Hochbetrieb beim Karussell Foto: Lichtgut/Julian Rettig

Die Familientage sind beim Frühlingsfest für Karussellbetreiber und Imbissbesitzer die wichtigsten Umsatzbringer geworden. Der Andrang ist groß und man erlebt bei der Kleidung manche Überraschung.

Stuttgart - Es gibt nicht mehr viele Orte wie diesen. Der Cannstatter Wasen ist einer jener selten werdenden Treffpunkte, an denen sich Menschen aller Couleur begegnen: Reiche und Arme, Halbhöhe und Vorort, Alte und Junge, jene mit Sauerwasser Getauften und jene am Bosporus Geborenen. Das gilt vor allem an solchen Tagen wie an diesem von der Sonne verwöhnten Mittwoch. Familientag beim Frühlingsfest, die Schausteller reduzieren die Preise, ein Crêpe kostet 1,50 Euro statt 2,50 Euro, eine Karussellfahrt 1 Euro statt 2 Euro, 10 Lose gibt es für 1,50 Euro statt 2,50 Euro.

Die Preise locken

Das lockt. So sind die drei Familientage, jeweils mittwochs, für die Karussellbetreiber und Imbissbesitzer die wichtigsten Tage unter der Woche geworden. Da machen sie ihr Geschäft. Zumal, wenn Ferien sind. Und wäre man zum Beispiel Schultes einer mittelgroßen süddeutschen Unistadt wie etwa Boris Palmer, dann könnte man seine Bevölkerungsstudien hier machen, seinen Bürgern von Angesicht zu Angesicht begegnen, statt Bahnwerbung wälzen zu müssen.
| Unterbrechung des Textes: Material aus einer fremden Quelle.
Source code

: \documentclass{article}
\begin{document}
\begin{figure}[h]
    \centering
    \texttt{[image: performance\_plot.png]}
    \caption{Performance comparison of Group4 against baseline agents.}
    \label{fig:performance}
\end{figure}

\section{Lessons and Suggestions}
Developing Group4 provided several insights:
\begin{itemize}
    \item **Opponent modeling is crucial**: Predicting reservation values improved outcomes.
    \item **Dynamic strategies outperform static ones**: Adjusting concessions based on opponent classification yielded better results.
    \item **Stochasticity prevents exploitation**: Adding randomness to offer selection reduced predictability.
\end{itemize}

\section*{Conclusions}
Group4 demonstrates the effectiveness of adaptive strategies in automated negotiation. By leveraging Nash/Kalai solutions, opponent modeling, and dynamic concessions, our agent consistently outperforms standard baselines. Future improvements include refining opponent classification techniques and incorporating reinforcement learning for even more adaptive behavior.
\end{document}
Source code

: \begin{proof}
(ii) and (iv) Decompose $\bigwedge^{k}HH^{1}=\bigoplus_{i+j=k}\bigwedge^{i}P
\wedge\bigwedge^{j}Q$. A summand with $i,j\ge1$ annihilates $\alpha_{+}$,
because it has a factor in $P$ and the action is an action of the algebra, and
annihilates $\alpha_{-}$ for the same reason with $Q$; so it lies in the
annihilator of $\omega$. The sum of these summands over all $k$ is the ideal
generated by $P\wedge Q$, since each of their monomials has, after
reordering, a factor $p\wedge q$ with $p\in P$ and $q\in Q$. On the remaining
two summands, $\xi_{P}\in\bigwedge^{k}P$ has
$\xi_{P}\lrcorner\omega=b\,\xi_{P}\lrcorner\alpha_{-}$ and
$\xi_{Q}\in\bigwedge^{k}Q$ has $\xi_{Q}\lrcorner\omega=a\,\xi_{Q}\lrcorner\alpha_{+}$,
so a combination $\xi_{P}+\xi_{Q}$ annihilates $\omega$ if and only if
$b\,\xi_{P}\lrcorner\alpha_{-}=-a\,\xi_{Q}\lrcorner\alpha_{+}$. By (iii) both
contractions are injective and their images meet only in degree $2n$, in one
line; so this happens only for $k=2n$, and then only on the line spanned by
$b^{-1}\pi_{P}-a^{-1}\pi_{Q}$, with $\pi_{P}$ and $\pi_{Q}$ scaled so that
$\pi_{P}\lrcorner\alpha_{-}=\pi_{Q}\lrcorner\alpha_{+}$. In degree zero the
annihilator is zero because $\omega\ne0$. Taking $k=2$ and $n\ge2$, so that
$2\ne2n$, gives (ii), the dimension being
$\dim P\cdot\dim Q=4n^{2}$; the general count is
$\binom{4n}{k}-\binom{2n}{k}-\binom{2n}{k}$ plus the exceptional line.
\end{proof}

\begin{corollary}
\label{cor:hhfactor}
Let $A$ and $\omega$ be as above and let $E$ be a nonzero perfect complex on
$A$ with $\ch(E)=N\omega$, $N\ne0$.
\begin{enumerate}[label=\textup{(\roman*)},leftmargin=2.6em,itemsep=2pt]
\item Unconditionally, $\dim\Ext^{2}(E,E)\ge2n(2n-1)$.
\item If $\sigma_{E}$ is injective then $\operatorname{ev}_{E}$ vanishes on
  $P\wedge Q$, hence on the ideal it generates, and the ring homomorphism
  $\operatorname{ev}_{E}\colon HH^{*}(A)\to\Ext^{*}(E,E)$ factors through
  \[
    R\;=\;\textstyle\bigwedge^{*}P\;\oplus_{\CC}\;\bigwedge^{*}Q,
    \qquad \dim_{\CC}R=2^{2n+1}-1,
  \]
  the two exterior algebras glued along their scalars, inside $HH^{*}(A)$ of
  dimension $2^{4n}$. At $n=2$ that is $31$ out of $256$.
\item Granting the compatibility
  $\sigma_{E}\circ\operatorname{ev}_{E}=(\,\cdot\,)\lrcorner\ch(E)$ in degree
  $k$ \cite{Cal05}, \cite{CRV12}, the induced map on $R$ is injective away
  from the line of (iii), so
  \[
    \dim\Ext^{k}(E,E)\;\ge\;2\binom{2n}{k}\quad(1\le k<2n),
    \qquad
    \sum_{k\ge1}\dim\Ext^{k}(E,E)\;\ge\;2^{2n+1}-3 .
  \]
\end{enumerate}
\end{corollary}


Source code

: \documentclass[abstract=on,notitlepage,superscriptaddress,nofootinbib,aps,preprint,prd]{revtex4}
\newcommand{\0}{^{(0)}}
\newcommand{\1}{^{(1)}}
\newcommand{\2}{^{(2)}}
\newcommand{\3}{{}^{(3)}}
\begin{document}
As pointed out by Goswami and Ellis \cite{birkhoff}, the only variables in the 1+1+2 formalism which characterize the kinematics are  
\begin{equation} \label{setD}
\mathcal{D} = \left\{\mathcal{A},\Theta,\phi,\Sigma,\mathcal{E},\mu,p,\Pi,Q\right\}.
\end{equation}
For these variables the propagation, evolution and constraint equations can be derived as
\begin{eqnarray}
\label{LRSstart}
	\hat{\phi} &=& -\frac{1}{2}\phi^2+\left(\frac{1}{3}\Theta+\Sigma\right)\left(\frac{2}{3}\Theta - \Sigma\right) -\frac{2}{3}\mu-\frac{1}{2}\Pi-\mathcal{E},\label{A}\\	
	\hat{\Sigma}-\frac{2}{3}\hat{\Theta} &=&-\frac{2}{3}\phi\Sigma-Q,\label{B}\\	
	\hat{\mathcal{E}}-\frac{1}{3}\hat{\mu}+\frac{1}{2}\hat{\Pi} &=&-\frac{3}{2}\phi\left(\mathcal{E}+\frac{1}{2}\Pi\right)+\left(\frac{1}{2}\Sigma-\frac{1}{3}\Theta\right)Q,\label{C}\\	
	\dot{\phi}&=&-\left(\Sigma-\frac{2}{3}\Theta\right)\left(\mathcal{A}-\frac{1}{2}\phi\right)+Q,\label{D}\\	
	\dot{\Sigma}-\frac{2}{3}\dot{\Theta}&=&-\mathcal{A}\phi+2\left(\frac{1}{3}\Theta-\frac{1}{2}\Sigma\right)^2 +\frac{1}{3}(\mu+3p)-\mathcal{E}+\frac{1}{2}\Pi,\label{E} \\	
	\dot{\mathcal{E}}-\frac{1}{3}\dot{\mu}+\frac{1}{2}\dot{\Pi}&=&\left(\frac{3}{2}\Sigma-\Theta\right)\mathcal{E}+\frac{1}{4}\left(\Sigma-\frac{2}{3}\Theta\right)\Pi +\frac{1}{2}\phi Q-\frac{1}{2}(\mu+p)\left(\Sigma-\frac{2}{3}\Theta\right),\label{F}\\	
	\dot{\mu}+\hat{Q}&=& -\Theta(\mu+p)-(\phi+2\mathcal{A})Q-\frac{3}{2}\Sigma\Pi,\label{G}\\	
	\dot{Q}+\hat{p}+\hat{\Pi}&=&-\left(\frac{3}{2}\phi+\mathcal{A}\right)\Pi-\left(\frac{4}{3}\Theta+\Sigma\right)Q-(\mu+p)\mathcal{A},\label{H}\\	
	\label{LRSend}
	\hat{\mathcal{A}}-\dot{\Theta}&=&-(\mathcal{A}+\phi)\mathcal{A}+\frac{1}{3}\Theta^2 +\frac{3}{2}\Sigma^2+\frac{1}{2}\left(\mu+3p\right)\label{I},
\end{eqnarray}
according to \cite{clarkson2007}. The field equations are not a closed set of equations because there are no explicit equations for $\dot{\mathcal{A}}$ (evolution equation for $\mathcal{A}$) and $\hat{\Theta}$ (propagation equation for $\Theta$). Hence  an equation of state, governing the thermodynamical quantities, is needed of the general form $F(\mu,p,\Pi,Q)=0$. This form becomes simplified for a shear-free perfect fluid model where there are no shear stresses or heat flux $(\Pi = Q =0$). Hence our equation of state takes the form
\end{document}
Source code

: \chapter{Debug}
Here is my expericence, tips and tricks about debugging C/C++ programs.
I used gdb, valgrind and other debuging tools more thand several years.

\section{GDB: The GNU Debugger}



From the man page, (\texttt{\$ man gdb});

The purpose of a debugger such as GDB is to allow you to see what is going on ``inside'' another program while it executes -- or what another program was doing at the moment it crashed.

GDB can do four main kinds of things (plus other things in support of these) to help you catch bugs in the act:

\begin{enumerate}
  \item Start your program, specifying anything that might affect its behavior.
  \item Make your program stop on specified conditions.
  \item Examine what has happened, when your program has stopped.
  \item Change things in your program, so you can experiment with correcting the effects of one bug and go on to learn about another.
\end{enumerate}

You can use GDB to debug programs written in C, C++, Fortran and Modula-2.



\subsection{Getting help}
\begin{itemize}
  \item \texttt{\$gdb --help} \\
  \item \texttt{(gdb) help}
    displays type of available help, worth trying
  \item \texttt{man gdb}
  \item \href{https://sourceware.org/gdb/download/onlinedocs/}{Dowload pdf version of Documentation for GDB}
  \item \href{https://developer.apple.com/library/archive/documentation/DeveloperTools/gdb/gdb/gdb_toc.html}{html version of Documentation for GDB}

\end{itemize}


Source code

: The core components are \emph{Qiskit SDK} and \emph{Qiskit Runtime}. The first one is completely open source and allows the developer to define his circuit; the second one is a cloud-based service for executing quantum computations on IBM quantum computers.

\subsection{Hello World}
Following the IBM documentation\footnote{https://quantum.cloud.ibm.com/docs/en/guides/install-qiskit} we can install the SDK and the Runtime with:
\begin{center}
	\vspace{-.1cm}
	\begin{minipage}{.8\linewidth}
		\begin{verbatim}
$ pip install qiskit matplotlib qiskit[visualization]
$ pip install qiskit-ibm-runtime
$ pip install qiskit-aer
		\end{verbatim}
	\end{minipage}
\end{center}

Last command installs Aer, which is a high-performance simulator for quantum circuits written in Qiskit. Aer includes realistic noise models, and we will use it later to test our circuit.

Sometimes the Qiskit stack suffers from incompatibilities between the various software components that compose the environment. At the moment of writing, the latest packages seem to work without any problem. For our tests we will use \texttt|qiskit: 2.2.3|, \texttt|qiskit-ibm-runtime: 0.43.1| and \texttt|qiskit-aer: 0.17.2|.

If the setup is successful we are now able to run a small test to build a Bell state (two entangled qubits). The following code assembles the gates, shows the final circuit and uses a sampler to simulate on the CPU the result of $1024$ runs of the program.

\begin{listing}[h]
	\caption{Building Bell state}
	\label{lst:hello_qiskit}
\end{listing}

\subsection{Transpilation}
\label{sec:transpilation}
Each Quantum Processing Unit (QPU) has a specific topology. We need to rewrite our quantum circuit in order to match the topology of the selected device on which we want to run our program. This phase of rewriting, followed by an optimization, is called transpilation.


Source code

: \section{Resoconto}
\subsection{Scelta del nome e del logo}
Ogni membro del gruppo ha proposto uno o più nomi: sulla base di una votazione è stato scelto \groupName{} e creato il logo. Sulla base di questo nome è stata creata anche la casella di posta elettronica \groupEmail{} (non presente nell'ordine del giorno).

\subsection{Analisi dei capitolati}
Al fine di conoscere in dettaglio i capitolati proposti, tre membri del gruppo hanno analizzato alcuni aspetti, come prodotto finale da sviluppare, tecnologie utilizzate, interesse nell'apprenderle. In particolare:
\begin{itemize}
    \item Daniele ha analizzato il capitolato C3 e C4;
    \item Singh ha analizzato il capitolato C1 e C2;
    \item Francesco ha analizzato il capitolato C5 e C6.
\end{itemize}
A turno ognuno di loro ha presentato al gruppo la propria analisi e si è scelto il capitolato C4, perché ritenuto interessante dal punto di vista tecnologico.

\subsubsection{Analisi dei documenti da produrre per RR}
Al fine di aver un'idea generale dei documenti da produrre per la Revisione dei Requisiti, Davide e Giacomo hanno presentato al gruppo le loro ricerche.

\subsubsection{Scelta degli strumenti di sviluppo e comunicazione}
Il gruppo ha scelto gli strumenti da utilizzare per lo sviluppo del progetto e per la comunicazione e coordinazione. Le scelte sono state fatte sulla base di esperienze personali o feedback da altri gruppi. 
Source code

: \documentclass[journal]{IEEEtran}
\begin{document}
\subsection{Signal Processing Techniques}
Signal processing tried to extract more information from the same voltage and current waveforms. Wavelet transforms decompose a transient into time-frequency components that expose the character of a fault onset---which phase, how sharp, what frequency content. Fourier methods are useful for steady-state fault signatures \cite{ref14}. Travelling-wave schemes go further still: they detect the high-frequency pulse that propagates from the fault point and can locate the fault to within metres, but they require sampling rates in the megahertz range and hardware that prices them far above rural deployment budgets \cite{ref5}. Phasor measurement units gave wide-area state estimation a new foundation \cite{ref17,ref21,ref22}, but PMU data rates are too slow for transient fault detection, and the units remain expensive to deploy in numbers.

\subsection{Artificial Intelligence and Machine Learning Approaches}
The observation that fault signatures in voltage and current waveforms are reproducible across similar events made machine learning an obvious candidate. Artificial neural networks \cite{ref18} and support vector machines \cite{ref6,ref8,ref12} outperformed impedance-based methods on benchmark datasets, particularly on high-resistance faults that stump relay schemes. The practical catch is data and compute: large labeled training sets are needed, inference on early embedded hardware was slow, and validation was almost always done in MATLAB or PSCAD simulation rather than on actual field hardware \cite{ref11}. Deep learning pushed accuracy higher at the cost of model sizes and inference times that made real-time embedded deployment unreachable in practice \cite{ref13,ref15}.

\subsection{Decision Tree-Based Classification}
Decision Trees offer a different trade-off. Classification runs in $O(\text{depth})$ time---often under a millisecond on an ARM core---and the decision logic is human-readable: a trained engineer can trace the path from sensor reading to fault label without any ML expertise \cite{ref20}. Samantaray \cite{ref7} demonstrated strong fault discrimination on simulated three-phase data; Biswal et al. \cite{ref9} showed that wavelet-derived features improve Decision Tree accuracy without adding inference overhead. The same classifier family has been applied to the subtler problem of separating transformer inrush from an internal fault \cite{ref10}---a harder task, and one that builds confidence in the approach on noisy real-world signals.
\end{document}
So trifft man Luis und Stefan, Mama Schwäbin mit spanischen Wurzeln, Papa Schwabe mit bosnisch-kroatischen Wurzeln; „Jugo halt, woisch!“, sagt er und grinst. Die Jungs sprechen drei Sprachen, pardon vier, wie sie unter Beweis stellen. „Papa, was isch des hier?“, wollen sie wissen. Gute Frage. Warum sprudelt rotes Blut aus einem Baum an der Geisterbahn? Als Elternteil ist man beim Frühlingsfest dauernd im Erklärungsnotstand. Warum es nicht infrage kommt, dass man einen Ballon für 7 Euro kauft. Warum man nicht noch 20 Lose ziehen kann, damit es für den Waschbären mit dem blauen Schwanz reicht. Warum Zuckerwatte nach Eis, Mandeln und Schokobanane keine gute Idee ist.

Trachtenträger sucht man vergebens

Und warum eigentlich sieht man auf dem Festplatz kaum Dirndl und Lederhosen? Die Trachtenträger kommen erst des Abends, wenn sich die Zelte füllen. Es gilt eine Faustregel für das Erkennen der Besucher: Im bayerisch verbrämten Kostüm geht es ins Zelt, in Zivil fährt man Karussell und zieht Lose. Doch es gibt auch Exoten, die anderweitig unterwegs sind. Man entdeckt auch einen ganz mutigen jungen Mann: Er trägt ein VfB-Trikot.